A bright rug covered the floor, woven in a dizzying pattern of coral, teal, and sunflower yellow.
Novels lined the shelves of the two low-slung bookcases she’d pushed under the windows.
And the phone stand and ring light she used to film her social media posts sat beside the little armchair angled into the corner.
It was so her.
So vibrant. So thoughtful. So…warm.
Every square inch of the space carried her fingerprint, carried her fruity/floral smell. And the sudden, choking thought that she might never step foot inside—
That’s not goin’ to happen! he silently swore.
Motion flickered in his periphery. He turned his head sharply, his heart leaping—
But it wasn’t Sabrina emerging from the mound of pillows atop her bed. Of course it wasn’t. It was Peanut.
The cat’s gray fur was rumpled. His big yellow eyes blinked up at Hew with feline reproach, seeming to say, How could you let this happen? How could you let them take her?
Hew’s throat tightened around a knot.
“I know, buddy.” He moved to crouch beside the bed. “But I’m goin’ to bring her back. Just ya wait and see.”
Peanut stepped toward the edge of the mattress, pressing his whiskered cheeks against Hew’s knuckles. Hew buried his calloused fingertips in the soft fur, drawing comfort from the only thing in the room that still carried a hint of Sabrina’s gentle warmth.
Then, he stood abruptly. Hit call. And listened as it rang and rang.

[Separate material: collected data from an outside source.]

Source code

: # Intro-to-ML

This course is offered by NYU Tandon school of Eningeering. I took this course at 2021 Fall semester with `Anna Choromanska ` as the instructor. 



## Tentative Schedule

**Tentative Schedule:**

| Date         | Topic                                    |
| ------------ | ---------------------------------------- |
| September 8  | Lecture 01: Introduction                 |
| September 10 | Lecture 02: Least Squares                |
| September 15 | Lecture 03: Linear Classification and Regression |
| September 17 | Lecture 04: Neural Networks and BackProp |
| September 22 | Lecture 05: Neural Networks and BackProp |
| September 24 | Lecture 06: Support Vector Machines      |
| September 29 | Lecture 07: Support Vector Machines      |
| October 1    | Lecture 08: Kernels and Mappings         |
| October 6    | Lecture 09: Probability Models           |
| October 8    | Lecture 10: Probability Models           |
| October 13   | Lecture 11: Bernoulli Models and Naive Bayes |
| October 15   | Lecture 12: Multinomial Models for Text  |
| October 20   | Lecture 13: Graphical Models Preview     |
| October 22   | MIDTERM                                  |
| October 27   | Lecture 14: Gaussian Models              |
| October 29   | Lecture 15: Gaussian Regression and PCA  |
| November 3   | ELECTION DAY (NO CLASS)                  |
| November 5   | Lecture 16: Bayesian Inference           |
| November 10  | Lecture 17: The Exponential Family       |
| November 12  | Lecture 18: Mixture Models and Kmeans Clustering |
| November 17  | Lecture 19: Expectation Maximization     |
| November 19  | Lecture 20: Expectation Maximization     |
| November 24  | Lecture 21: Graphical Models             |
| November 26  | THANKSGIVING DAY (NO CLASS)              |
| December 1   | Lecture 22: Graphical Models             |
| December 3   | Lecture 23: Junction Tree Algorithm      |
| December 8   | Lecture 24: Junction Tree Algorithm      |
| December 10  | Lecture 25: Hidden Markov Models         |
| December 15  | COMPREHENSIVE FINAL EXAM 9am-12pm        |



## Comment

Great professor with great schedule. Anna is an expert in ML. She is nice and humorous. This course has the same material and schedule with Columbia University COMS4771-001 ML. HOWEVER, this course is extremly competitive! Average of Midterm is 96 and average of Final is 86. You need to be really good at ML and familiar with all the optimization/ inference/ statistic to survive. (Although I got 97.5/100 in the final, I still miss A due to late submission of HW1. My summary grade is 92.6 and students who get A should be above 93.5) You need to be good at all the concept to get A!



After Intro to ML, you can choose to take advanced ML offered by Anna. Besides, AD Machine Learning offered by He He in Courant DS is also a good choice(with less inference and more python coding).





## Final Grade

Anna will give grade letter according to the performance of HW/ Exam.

The airport's ground crew rarely worked in the office. They preferred spending their time in the hangars or in lawn chairs by the fueling truck. Eventually, however, a deep, familiar voice barked, “Lake Michigan Aviation.”
“Larry,” Hew said without preamble. “We need the chopper fueled and ready to fire up in forty minutes.”
Larry Eastman didn’t miss a beat. “I can have her good to go in thirty.”
“Even better.”
Hew moved with purpose then, trotting into his own room.
It didn’t smell nearly as nice as Sabrina’s.
Unless you think gun oil, leather, and Downy dryer sheets make a good combo.
Crossing to his dresser, he snatched up the ridiculous lobster plushie beside his dopp kit. It was red, soft, and stuffed with buttery-smelling cotton.
A gag gift from the team.
A wink at his Maine roots.
Sabrina’s go-to when she needed comfort.
She liked to rub the claws like worry beads, and he’d tried to gift it to her. But she’d refused. Saying it gave her an excuse to visit him.
As if she ever needed an excuse.
Clutching the stuffed lobster until his knuckles blanched white, he stared at the silly thing and silently promised, I’m comin’, Sabrina. And heaven help the bastards who took ya, ’cause I’m bringin’ hell with me.